= Raymond A. Brown =

American criminal defense lawyer

Raymond A. Brown (1915 - October 9, 2009) was an American criminal defense lawyer who represented a wide variety of high-profile clients, ranging from politicians to accused spies, including New Jersey state senator Angelo Errichetti (convicted in the Abscam case), boxer Rubin "Hurricane" Carter and "Dr. X" physician Mario Jascalevich.

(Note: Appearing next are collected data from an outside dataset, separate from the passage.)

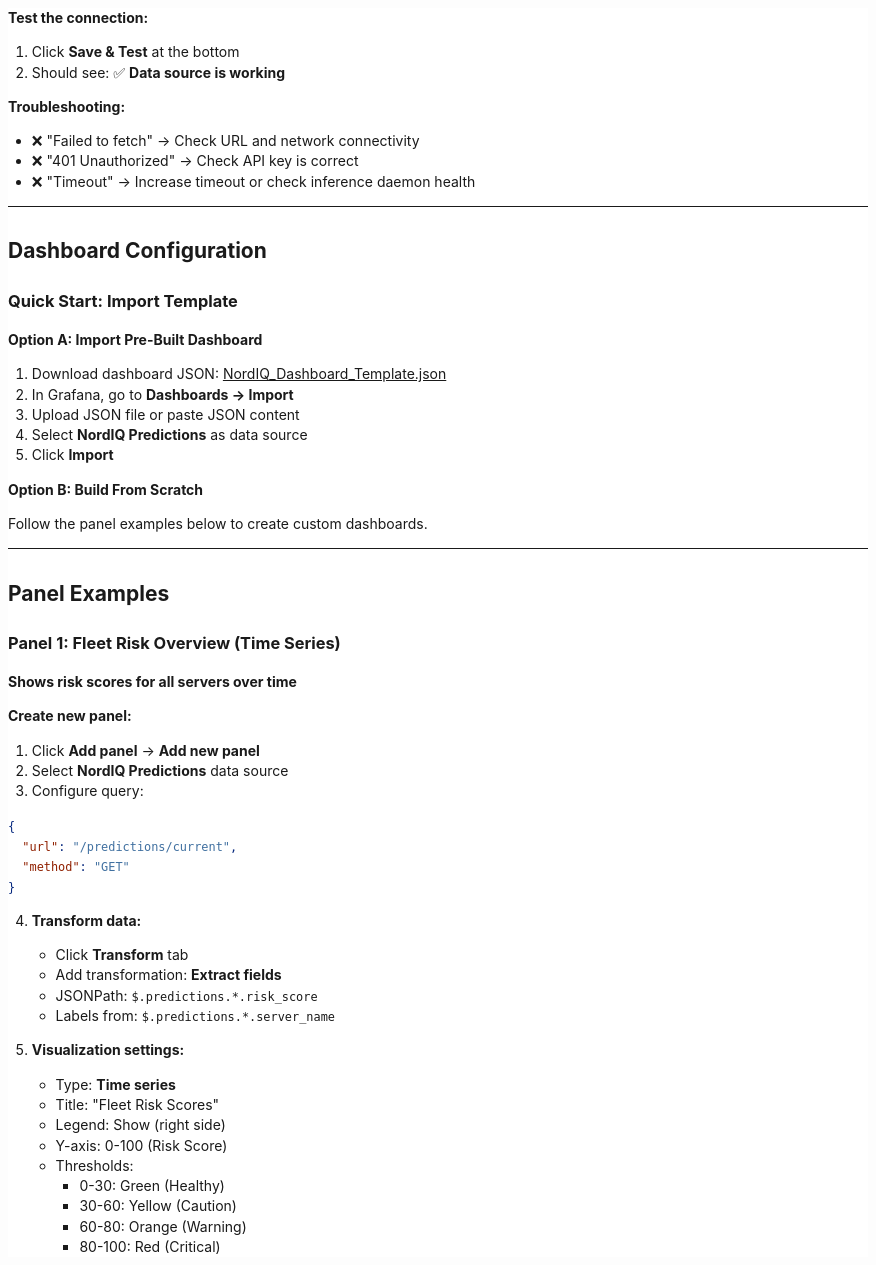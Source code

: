 **Test the connection:**
1. Click **Save & Test** at the bottom
2. Should see: ✅ **Data source is working**

**Troubleshooting:**
- ❌ "Failed to fetch" → Check URL and network connectivity
- ❌ "401 Unauthorized" → Check API key is correct
- ❌ "Timeout" → Increase timeout or check inference daemon health

---

## Dashboard Configuration

### Quick Start: Import Template

**Option A: Import Pre-Built Dashboard**

1. Download dashboard JSON: [NordIQ_Dashboard_Template.json](#)
2. In Grafana, go to **Dashboards → Import**
3. Upload JSON file or paste JSON content
4. Select **NordIQ Predictions** as data source
5. Click **Import**

**Option B: Build From Scratch**

Follow the panel examples below to create custom dashboards.

---

## Panel Examples

### Panel 1: Fleet Risk Overview (Time Series)

**Shows risk scores for all servers over time**

**Create new panel:**
1. Click **Add panel** → **Add new panel**
2. Select **NordIQ Predictions** data source
3. Configure query:

```json
{
  "url": "/predictions/current",
  "method": "GET"
}
```

4. **Transform data:**
   - Click **Transform** tab
   - Add transformation: **Extract fields**
   - JSONPath: `$.predictions.*.risk_score`
   - Labels from: `$.predictions.*.server_name`

5. **Visualization settings:**
   - Type: **Time series**
   - Title: "Fleet Risk Scores"
   - Legend: Show (right side)
   - Y-axis: 0-100 (Risk Score)
   - Thresholds:
     - 0-30: Green (Healthy)
     - 30-60: Yellow (Caution)
     - 60-80: Orange (Warning)
     - 80-100: Red (Critical)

==Early life and education==
Brown was born in Fernandina Beach, Florida and moved as a child to Jersey City, New Jersey. He attended the historically black college Florida Agricultural and Mechanical University and earned his law degree at Fordham University School of Law, while working as a longshoreman to cover the costs of tuition. He went into solo practice during a time when few large firms would hire African American attorneys. While serving in the United States Army, he saw how poorly African American soldiers were treated.

==Legal career==
During the 1960s, he worked on defending African Americans arrested during the Civil Rights Movement. In a 1964 case, Brown represented electrical engineer John W. Butenko, who was charged with passing defense secrets to the Soviet Union and was sentenced to 30 years in federal prison. He defended students who had been arrested for taking part in building takeovers during the Columbia University protests of 1968, including his own son.

He was able to get an acquittal for LeRoi Jones (now known as Amiri Baraka), who had been arrested for carrying a concealed weapon during the 1967 Newark riots. Brown worked with National Guard troops during the 1967 riots to help quell the violence and was later appointed by Governor of New Jersey Richard J. Hughes as vice chair of a commission that investigated the causes, response and possible solutions to the rioting.

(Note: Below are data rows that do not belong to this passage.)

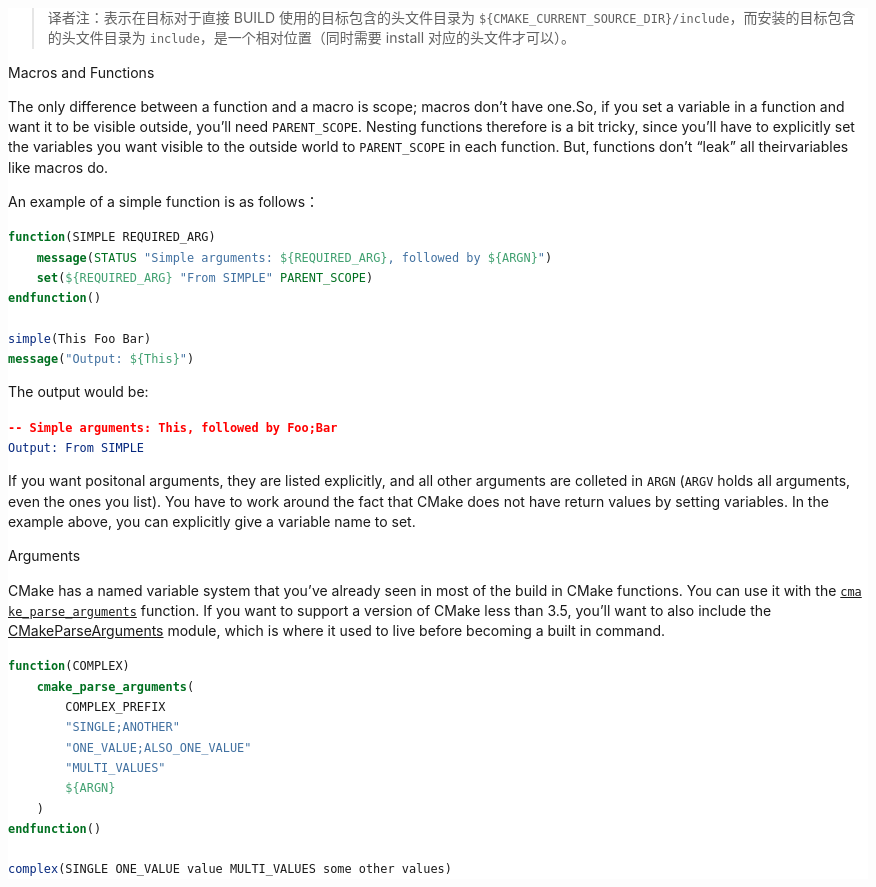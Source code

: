 > 译者注：表示在目标对于直接 BUILD 使用的目标包含的头文件目录为 `${CMAKE_CURRENT_SOURCE_DIR}/include`，而安装的目标包含的头文件目录为 `include`，是一个相对位置（同时需要 install 对应的头文件才可以）。



Macros and Functions

The only difference between a function and a macro is scope; macros don’t have one.So, if you set a variable in a function and want it to be visible outside, you’ll need `PARENT_SCOPE`. Nesting functions therefore is a bit tricky, since you’ll have to explicitly set the variables you want visible to the outside world to `PARENT_SCOPE` in each function. But, functions don’t “leak” all theirvariables like macros do.

An example of a simple function is as follows：

```cmake
function(SIMPLE REQUIRED_ARG)
	message(STATUS "Simple arguments: ${REQUIRED_ARG}, followed by ${ARGN}")
	set(${REQUIRED_ARG} "From SIMPLE" PARENT_SCOPE)
endfunction()

simple(This Foo Bar)
message("Output: ${This}")
```

The output would be:

```cmake
-- Simple arguments: This, followed by Foo;Bar
Output: From SIMPLE
```

If you want positonal arguments, they are listed explicitly, and all other arguments are colleted in `ARGN` (`ARGV` holds all arguments, even the ones you list). You have to work around the fact that CMake does not have return values by setting variables. In the example above, you can explicitly give a variable name to set.



Arguments

CMake has a named variable system that you’ve already seen in most of the build in CMake functions. You can use it with the [`cmake_parse_arguments`](https://cmake.org/cmake/help/latest/command/cmake_parse_arguments.html) function. If you want to support a version of CMake less than 3.5, you’ll want to also include the [CMakeParseArguments](https://cmake.org/cmake/help/latest/module/CMakeParseArguments.html) module, which is where it used to live before becoming a built in command.

```cmake
function(COMPLEX)
	cmake_parse_arguments(
		COMPLEX_PREFIX
		"SINGLE;ANOTHER"
		"ONE_VALUE;ALSO_ONE_VALUE"
		"MULTI_VALUES"
		${ARGN}
	)
endfunction()

complex(SINGLE ONE_VALUE value MULTI_VALUES some other values)
```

He represented three members of the Black Panther Party who had been charged with a 1968 machine gunning of a police station in Jersey City, New Jersey. In the case, Brown would subpoena reporters from The New York Times who would testify about their reporting on the case. Brown would also represent H. Rap Brown, a leader of the Student Nonviolent Coordinating Committee and Black Panther Party.

Brown represented Black Liberation Army member Assata Shakur, who was convicted and sentenced to life imprisonment for her role in the 1973 shooting of a New Jersey State Police trooper on the New Jersey Turnpike. Chesimard (Shakur's married last name) later escaped from prison and has since been in exile in Cuba.

Brown represented boxer Rubin "Hurricane" Carter on charges that he and John Artis killed three people in 1966 in Paterson, New Jersey. Carter was convicted in his first trial, but the conviction was overturned in 1975. Brown participated as a witness in Carter's second trial, which again resulted in conviction that was also overturned, with Carter freed by a federal court in 1985 after spending almost two decades in prison.

In the late-1970s "Dr. X" case, Brown successfully defended Dr. Mario Jascalevich, who had been charged with the curare-related deaths of five patients at Riverdell Hospital in Oradell, New Jersey. Brown blamed other doctors at the hospital of framing Jascalevich to cover up their own ineptitude and charged that reporter M. A. Farber of The New York Times had conspired with prosecutors to advance their respective careers by pointing the finger of blame at Jascalevich. After Brown subpoenaed thousands of pages of the reporter's notes from The Times, Farber was held in jail for 40 days on contempt charges by Judge Theodore Trautwein and The Times was fined almost $300,000 for its efforts to protect its sources. In November 1978, the Supreme Court of the United States refused to take the case, citing the fact that neither the United States Constitution or existing state shield laws provide an absolute privilege to refuse to provide information demanded in a criminal case by a defendant. (For a similar case ruling in Washington state, see Theodore Rinaldo § Appeals.)

In the 1980s, Brown represented Camden, New Jersey mayor and State Senator Angelo Errichetti who was convicted for his role in the Abscam sting, in which U.S. law enforcement officials pretended to be representing wealthy Arab sheiks.

==Death==
A resident of Upper Montclair, New Jersey, Brown died at age 94 on October 9, 2009, at Saint Barnabas Medical Center because of chronic obstructive pulmonary disease. He was survived by his second wife, the former Jennie Davis, as well as by two children from his first marriage, two stepchildren and seven grandchildren. His first marriage ended with the death of his wife, the former Elaine Camilla Williams.